Os alertas inflacionários no Brasil estão ligados após a aceleração dos preços internacionais do petróleo em março. O último boletim Focus do Banco Central, que capta as projeções do mercado para diversas variáveis macroeconômicas, mostrou expectativas para o IPCA em alta por 3 semanas seguidas. A projeção para 2026 agora está em 4,31%, ante 4,17% na semana anterior e 3,91% há um mês.

O IPCA-15 de março, divulgado na semana passada, ficou em 0,44%, mas não pegou toda a piora de cenário do mês, que só deve ser espelhada no índice cheio, que será divulgado pelo IBGE no dia 10. Mas um alerta dentro do indicador prévio veio do óleo diesel, que mostrou teve variação positiva de 3,77% ante fevereiro. Acompanhamentos setoriais divulgados nesta semana captaram altas entre 13% e 14% no diesel durante o mês.

A segunda-feira, a FGV/Ibre informou que o Índice Geral de Preços – Mercado (IGP-M) voltou ao terreno positivo em março, registrando alta de 0,52% , após cair 0,73% em fevereiro. Dentro do indicador, o Índice de Preços ao Produtor Amplo saiu de uma queda de -1,18% para uma alta de 0,61%, enquanto o Índice de Preços ao Consumidor ficou nos mesmos 0,30%.
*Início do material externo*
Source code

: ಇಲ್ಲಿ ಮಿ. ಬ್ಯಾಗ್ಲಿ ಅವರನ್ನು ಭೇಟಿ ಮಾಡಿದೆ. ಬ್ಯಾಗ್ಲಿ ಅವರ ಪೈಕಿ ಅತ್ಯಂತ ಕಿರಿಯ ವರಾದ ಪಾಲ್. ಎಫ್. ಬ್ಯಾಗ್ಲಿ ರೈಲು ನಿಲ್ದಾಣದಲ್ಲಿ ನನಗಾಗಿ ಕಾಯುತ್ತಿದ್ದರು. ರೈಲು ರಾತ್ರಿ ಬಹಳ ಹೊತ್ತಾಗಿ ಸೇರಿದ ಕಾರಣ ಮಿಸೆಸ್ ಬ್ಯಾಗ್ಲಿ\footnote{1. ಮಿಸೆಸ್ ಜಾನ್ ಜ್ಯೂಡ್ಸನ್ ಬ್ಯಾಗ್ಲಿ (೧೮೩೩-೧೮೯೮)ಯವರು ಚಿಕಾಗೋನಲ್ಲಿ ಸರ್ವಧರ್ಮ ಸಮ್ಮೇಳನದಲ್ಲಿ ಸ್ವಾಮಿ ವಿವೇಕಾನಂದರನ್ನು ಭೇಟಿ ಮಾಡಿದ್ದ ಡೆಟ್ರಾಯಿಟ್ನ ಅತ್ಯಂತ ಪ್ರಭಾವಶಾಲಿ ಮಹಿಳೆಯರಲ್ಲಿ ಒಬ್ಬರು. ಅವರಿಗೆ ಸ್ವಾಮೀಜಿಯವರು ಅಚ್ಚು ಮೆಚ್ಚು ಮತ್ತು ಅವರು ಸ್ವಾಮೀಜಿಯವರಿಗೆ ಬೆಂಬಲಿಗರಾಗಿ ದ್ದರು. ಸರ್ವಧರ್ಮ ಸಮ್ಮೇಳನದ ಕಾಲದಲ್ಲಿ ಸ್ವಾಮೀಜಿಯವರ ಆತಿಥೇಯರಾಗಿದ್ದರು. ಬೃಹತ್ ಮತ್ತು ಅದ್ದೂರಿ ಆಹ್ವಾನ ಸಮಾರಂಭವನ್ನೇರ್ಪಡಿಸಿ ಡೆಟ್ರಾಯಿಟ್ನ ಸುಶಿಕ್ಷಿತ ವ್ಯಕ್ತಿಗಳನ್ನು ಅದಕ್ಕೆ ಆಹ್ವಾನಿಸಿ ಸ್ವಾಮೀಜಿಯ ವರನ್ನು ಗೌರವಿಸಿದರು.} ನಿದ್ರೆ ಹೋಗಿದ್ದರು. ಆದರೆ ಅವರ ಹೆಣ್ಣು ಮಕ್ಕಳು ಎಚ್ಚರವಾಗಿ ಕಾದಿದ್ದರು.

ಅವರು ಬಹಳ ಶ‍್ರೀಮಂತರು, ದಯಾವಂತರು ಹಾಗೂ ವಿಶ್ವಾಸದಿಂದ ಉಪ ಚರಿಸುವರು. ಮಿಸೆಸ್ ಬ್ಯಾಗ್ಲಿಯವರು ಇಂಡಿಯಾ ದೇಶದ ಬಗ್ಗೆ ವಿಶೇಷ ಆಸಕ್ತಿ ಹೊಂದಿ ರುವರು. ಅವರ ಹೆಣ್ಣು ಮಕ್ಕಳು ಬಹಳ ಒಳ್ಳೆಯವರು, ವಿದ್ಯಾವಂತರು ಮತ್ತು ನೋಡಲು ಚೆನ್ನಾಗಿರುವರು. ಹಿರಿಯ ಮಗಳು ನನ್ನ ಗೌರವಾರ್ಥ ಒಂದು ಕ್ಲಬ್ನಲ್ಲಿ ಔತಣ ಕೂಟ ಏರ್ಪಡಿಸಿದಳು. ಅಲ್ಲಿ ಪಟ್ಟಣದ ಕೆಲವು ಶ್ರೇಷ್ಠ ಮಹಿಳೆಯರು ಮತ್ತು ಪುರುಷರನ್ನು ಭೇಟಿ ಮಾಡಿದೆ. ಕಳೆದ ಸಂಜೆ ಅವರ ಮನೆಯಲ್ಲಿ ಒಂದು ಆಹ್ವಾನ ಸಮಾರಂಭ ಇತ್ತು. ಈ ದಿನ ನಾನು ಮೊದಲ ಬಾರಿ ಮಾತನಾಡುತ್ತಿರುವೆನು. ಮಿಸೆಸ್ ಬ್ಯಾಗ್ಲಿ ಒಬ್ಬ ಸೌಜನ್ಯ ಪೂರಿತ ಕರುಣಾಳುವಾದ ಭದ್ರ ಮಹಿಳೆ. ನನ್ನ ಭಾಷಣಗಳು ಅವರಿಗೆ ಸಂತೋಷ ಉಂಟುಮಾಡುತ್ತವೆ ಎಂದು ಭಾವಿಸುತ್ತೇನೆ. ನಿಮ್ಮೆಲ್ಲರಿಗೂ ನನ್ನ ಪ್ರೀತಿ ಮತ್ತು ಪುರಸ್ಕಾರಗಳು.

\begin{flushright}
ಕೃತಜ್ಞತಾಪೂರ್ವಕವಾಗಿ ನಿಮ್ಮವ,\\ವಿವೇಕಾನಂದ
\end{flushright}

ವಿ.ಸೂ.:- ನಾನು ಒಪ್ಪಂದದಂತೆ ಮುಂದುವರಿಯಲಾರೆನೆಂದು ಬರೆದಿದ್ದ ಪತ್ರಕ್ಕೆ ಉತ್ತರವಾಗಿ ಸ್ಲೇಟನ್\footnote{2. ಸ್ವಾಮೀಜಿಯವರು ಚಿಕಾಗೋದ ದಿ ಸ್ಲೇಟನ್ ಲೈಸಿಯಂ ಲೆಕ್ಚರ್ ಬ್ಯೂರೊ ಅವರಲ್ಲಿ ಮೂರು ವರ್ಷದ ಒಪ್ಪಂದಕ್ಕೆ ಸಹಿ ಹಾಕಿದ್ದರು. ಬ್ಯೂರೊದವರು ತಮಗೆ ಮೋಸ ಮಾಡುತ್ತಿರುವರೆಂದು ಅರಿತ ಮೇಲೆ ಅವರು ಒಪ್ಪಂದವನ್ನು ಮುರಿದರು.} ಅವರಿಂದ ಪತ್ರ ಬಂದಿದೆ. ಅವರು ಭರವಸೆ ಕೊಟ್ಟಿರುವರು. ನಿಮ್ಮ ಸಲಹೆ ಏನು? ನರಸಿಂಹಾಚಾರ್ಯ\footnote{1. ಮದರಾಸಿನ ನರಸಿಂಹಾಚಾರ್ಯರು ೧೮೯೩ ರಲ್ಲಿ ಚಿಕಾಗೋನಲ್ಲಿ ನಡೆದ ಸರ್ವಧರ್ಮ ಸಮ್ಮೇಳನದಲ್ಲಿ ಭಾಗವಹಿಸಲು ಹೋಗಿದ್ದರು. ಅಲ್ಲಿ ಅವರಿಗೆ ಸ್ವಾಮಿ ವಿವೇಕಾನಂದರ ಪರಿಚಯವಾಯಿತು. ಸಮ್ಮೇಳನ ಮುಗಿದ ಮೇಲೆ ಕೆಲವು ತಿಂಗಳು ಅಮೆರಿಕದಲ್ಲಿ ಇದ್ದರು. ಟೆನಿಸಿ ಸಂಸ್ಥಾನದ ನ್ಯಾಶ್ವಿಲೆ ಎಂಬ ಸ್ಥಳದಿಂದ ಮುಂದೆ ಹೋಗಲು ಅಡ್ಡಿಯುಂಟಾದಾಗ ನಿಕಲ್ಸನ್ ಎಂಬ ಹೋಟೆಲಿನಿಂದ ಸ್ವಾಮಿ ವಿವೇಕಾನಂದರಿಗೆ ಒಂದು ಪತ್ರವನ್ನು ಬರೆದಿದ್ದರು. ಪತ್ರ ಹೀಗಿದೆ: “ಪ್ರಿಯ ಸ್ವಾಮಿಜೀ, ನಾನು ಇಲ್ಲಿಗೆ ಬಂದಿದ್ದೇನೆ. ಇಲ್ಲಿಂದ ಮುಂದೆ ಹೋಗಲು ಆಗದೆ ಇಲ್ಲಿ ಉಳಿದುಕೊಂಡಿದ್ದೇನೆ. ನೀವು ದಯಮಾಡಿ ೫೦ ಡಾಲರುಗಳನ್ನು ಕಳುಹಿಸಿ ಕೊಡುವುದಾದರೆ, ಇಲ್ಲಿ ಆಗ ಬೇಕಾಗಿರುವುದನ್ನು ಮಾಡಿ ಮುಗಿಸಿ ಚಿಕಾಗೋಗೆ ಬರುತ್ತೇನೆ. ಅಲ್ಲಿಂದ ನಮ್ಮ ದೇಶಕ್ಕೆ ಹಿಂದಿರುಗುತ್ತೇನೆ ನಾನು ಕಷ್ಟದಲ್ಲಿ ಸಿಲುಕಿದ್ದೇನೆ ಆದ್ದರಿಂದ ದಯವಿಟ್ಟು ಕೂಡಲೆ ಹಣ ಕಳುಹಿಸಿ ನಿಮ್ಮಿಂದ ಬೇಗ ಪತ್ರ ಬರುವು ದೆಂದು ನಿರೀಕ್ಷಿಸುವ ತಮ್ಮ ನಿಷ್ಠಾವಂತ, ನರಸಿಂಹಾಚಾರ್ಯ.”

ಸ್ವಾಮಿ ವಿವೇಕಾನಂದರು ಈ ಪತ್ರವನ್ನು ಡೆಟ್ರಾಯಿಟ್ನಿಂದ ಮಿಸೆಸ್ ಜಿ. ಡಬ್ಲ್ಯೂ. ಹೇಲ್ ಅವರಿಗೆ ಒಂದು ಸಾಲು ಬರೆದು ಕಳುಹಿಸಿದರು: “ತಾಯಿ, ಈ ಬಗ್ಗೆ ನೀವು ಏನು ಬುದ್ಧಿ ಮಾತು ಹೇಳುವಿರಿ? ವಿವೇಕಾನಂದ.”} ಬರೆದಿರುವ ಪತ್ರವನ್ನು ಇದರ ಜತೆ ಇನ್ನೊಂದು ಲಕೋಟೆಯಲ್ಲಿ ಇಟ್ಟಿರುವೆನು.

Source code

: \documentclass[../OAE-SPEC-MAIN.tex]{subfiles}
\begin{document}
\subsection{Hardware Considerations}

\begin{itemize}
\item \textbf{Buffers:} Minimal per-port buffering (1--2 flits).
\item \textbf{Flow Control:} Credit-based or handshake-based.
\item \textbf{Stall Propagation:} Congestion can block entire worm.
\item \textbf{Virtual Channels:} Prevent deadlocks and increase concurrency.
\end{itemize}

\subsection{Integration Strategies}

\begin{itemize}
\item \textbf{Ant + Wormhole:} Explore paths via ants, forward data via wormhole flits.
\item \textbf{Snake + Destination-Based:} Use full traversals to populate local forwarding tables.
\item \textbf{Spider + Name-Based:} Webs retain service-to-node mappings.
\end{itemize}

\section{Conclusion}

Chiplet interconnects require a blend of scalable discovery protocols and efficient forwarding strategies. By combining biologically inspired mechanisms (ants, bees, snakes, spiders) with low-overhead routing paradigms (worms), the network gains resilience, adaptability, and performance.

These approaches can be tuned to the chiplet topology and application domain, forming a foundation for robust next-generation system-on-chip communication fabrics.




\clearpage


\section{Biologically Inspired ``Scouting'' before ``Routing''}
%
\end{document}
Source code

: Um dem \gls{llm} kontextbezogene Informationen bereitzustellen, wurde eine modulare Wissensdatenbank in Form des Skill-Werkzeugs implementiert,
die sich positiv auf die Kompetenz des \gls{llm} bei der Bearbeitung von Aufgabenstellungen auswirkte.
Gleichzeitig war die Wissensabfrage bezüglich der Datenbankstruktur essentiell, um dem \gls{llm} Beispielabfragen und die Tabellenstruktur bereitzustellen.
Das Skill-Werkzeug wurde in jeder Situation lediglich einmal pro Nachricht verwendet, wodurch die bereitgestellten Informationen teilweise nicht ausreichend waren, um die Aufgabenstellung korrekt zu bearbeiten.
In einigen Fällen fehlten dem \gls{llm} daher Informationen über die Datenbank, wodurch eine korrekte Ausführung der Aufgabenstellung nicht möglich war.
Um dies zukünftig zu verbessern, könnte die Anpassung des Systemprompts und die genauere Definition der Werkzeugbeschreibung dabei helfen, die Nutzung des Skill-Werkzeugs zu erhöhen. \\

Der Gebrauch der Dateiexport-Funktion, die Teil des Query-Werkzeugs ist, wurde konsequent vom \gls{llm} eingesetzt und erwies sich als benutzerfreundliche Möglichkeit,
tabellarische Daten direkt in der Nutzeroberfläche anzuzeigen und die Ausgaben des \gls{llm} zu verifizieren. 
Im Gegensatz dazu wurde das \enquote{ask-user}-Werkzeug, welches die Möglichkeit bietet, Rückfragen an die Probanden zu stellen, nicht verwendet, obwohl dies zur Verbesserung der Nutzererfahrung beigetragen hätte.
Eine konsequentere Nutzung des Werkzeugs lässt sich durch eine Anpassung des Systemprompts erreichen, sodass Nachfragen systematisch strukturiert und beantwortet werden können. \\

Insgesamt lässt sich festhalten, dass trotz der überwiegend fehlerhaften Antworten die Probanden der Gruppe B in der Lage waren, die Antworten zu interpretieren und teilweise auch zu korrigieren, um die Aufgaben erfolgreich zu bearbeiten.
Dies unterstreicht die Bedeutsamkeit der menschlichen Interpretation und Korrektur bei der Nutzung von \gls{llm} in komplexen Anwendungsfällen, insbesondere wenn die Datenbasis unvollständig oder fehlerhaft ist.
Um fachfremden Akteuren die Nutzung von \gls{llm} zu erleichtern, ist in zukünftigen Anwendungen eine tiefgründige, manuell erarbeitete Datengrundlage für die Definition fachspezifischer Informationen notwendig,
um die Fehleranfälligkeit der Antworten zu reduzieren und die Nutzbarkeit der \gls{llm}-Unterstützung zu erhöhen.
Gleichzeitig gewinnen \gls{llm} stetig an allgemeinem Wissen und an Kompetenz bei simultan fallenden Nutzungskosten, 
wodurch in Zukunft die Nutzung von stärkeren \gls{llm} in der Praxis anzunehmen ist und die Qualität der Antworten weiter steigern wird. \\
O risco inflacionário ainda não foi suficiente para as casas de investimentos mudarem suas projeções de que o Banco Central continuará a reduzir juros na próxima reunião do Copom, no final de abril. Mas já há uma tendência de revisões sobre o tamanho dos cortes até o final do ano, que podem ficar abaixo dos 300 pontos-base calculados antes da guerra.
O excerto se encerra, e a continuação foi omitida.